*Input*:
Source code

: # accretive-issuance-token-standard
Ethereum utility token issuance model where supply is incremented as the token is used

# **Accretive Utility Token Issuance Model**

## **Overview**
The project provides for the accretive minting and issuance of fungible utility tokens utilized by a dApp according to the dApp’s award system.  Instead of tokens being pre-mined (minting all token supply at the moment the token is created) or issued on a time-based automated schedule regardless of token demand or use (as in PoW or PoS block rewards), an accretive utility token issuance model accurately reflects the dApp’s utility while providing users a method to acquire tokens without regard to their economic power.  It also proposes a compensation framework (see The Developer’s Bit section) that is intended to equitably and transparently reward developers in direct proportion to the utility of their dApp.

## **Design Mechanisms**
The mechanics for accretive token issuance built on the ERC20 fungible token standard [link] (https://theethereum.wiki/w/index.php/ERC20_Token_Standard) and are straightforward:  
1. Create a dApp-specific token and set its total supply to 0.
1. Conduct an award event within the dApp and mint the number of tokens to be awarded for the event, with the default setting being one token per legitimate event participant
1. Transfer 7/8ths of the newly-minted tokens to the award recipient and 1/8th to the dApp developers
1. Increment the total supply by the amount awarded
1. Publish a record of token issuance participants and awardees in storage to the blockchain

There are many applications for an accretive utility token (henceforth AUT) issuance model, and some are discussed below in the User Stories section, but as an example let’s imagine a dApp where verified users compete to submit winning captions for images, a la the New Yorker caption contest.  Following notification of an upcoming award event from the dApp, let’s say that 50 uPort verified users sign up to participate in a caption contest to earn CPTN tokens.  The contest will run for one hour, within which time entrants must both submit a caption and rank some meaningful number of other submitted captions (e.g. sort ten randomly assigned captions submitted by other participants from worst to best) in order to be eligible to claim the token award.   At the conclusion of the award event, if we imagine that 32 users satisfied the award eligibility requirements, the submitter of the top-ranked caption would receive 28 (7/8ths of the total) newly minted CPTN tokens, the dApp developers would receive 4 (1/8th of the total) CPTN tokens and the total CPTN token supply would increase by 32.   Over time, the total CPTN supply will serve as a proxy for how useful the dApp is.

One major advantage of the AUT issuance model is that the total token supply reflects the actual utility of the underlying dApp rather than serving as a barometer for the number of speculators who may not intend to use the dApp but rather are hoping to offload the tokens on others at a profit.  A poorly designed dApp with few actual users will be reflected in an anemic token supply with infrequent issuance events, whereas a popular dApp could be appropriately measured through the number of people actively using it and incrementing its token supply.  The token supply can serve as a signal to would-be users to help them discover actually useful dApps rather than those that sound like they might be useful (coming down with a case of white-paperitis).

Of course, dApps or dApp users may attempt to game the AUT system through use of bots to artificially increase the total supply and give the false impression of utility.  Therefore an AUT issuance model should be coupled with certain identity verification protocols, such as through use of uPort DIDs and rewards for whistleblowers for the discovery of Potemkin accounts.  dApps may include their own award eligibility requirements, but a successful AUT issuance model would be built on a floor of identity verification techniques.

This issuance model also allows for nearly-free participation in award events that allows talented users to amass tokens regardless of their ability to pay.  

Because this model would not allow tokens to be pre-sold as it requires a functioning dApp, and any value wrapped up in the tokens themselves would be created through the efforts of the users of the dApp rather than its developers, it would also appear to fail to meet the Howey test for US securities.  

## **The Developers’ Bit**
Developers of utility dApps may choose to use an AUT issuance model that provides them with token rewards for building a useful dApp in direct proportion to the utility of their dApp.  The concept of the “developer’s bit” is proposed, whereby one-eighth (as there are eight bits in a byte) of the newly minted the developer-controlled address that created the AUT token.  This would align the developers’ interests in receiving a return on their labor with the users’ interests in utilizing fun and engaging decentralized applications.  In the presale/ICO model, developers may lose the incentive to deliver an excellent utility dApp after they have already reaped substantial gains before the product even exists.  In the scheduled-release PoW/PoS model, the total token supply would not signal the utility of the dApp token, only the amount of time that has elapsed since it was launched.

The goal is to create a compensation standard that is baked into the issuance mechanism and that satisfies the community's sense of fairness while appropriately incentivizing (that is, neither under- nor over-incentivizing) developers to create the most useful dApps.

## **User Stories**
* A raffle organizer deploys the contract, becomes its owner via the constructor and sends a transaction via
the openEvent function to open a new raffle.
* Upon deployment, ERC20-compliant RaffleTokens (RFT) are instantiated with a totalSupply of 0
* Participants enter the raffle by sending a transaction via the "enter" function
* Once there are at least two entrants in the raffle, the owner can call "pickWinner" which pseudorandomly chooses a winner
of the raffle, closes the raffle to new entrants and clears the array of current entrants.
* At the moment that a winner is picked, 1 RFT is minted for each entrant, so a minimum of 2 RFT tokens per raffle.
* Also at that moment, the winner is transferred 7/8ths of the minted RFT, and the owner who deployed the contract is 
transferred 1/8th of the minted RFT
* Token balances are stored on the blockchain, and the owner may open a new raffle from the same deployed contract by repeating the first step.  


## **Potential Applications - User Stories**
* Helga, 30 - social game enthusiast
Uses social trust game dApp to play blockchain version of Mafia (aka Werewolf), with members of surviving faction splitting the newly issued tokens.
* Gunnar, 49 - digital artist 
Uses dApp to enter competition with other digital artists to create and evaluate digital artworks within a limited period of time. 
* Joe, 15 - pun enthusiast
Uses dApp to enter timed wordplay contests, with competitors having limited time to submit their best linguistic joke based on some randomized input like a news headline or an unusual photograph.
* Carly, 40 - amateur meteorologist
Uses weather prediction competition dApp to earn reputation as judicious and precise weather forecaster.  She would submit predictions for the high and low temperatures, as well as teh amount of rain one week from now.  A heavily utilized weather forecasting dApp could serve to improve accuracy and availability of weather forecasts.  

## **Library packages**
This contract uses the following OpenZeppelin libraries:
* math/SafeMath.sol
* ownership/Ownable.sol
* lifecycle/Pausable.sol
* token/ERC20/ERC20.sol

*Task*: Please reproduce the data as it was given, with every line exact.

*Written answer*:
Source code

: # accretive-issuance-token-standard
Ethereum utility token issuance model where supply is incremented as the token is used

# **Accretive Utility Token Issuance Model**

## **Overview**
The project provides for the accretive minting and issuance of fungible utility tokens utilized by a dApp according to the dApp’s award system.  Instead of tokens being pre-mined (minting all token supply at the moment the token is created) or issued on a time-based automated schedule regardless of token demand or use (as in PoW or PoS block rewards), an accretive utility token issuance model accurately reflects the dApp’s utility while providing users a method to acquire tokens without regard to their economic power.  It also proposes a compensation framework (see The Developer’s Bit section) that is intended to equitably and transparently reward developers in direct proportion to the utility of their dApp.

## **Design Mechanisms**
The mechanics for accretive token issuance built on the ERC20 fungible token standard [link] (https://theethereum.wiki/w/index.php/ERC20_Token_Standard) and are straightforward:  
1. Create a dApp-specific token and set its total supply to 0.
1. Conduct an award event within the dApp and mint the number of tokens to be awarded for the event, with the default setting being one token per legitimate event participant
1. Transfer 7/8ths of the newly-minted tokens to the award recipient and 1/8th to the dApp developers
1. Increment the total supply by the amount awarded
1. Publish a record of token issuance participants and awardees in storage to the blockchain

There are many applications for an accretive utility token (henceforth AUT) issuance model, and some are discussed below in the User Stories section, but as an example let’s imagine a dApp where verified users compete to submit winning captions for images, a la the New Yorker caption contest.  Following notification of an upcoming award event from the dApp, let’s say that 50 uPort verified users sign up to participate in a caption contest to earn CPTN tokens.  The contest will run for one hour, within which time entrants must both submit a caption and rank some meaningful number of other submitted captions (e.g. sort ten randomly assigned captions submitted by other participants from worst to best) in order to be eligible to claim the token award.   At the conclusion of the award event, if we imagine that 32 users satisfied the award eligibility requirements, the submitter of the top-ranked caption would receive 28 (7/8ths of the total) newly minted CPTN tokens, the dApp developers would receive 4 (1/8th of the total) CPTN tokens and the total CPTN token supply would increase by 32.   Over time, the total CPTN supply will serve as a proxy for how useful the dApp is.

One major advantage of the AUT issuance model is that the total token supply reflects the actual utility of the underlying dApp rather than serving as a barometer for the number of speculators who may not intend to use the dApp but rather are hoping to offload the tokens on others at a profit.  A poorly designed dApp with few actual users will be reflected in an anemic token supply with infrequent issuance events, whereas a popular dApp could be appropriately measured through the number of people actively using it and incrementing its token supply.  The token supply can serve as a signal to would-be users to help them discover actually useful dApps rather than those that sound like they might be useful (coming down with a case of white-paperitis).

Of course, dApps or dApp users may attempt to game the AUT system through use of bots to artificially increase the total supply and give the false impression of utility.  Therefore an AUT issuance model should be coupled with certain identity verification protocols, such as through use of uPort DIDs and rewards for whistleblowers for the discovery of Potemkin accounts.  dApps may include their own award eligibility requirements, but a successful AUT issuance model would be built on a floor of identity verification techniques.

This issuance model also allows for nearly-free participation in award events that allows talented users to amass tokens regardless of their ability to pay.  

Because this model would not allow tokens to be pre-sold as it requires a functioning dApp, and any value wrapped up in the tokens themselves would be created through the efforts of the users of the dApp rather than its developers, it would also appear to fail to meet the Howey test for US securities.  

## **The Developers’ Bit**
Developers of utility dApps may choose to use an AUT issuance model that provides them with token rewards for building a useful dApp in direct proportion to the utility of their dApp.  The concept of the “developer’s bit” is proposed, whereby one-eighth (as there are eight bits in a byte) of the newly minted the developer-controlled address that created the AUT token.  This would align the developers’ interests in receiving a return on their labor with the users’ interests in utilizing fun and engaging decentralized applications.  In the presale/ICO model, developers may lose the incentive to deliver an excellent utility dApp after they have already reaped substantial gains before the product even exists.  In the scheduled-release PoW/PoS model, the total token supply would not signal the utility of the dApp token, only the amount of time that has elapsed since it was launched.

The goal is to create a compensation standard that is baked into the issuance mechanism and that satisfies the community's sense of fairness while appropriately incentivizing (that is, neither under- nor over-incentivizing) developers to create the most useful dApps.

## **User Stories**
* A raffle organizer deploys the contract, becomes its owner via the constructor and sends a transaction via
the openEvent function to open a new raffle.
* Upon deployment, ERC20-compliant RaffleTokens (RFT) are instantiated with a totalSupply of 0
* Participants enter the raffle by sending a transaction via the "enter" function
* Once there are at least two entrants in the raffle, the owner can call "pickWinner" which pseudorandomly chooses a winner
of the raffle, closes the raffle to new entrants and clears the array of current entrants.
* At the moment that a winner is picked, 1 RFT is minted for each entrant, so a minimum of 2 RFT tokens per raffle.
* Also at that moment, the winner is transferred 7/8ths of the minted RFT, and the owner who deployed the contract is 
transferred 1/8th of the minted RFT
* Token balances are stored on the blockchain, and the owner may open a new raffle from the same deployed contract by repeating the first step.  


## **Potential Applications - User Stories**
* Helga, 30 - social game enthusiast
Uses social trust game dApp to play blockchain version of Mafia (aka Werewolf), with members of surviving faction splitting the newly issued tokens.
* Gunnar, 49 - digital artist 
Uses dApp to enter competition with other digital artists to create and evaluate digital artworks within a limited period of time. 
* Joe, 15 - pun enthusiast
Uses dApp to enter timed wordplay contests, with competitors having limited time to submit their best linguistic joke based on some randomized input like a news headline or an unusual photograph.
* Carly, 40 - amateur meteorologist
Uses weather prediction competition dApp to earn reputation as judicious and precise weather forecaster.  She would submit predictions for the high and low temperatures, as well as teh amount of rain one week from now.  A heavily utilized weather forecasting dApp could serve to improve accuracy and availability of weather forecasts.  

## **Library packages**
This contract uses the following OpenZeppelin libraries:
* math/SafeMath.sol
* ownership/Ownable.sol
* lifecycle/Pausable.sol
* token/ERC20/ERC20.sol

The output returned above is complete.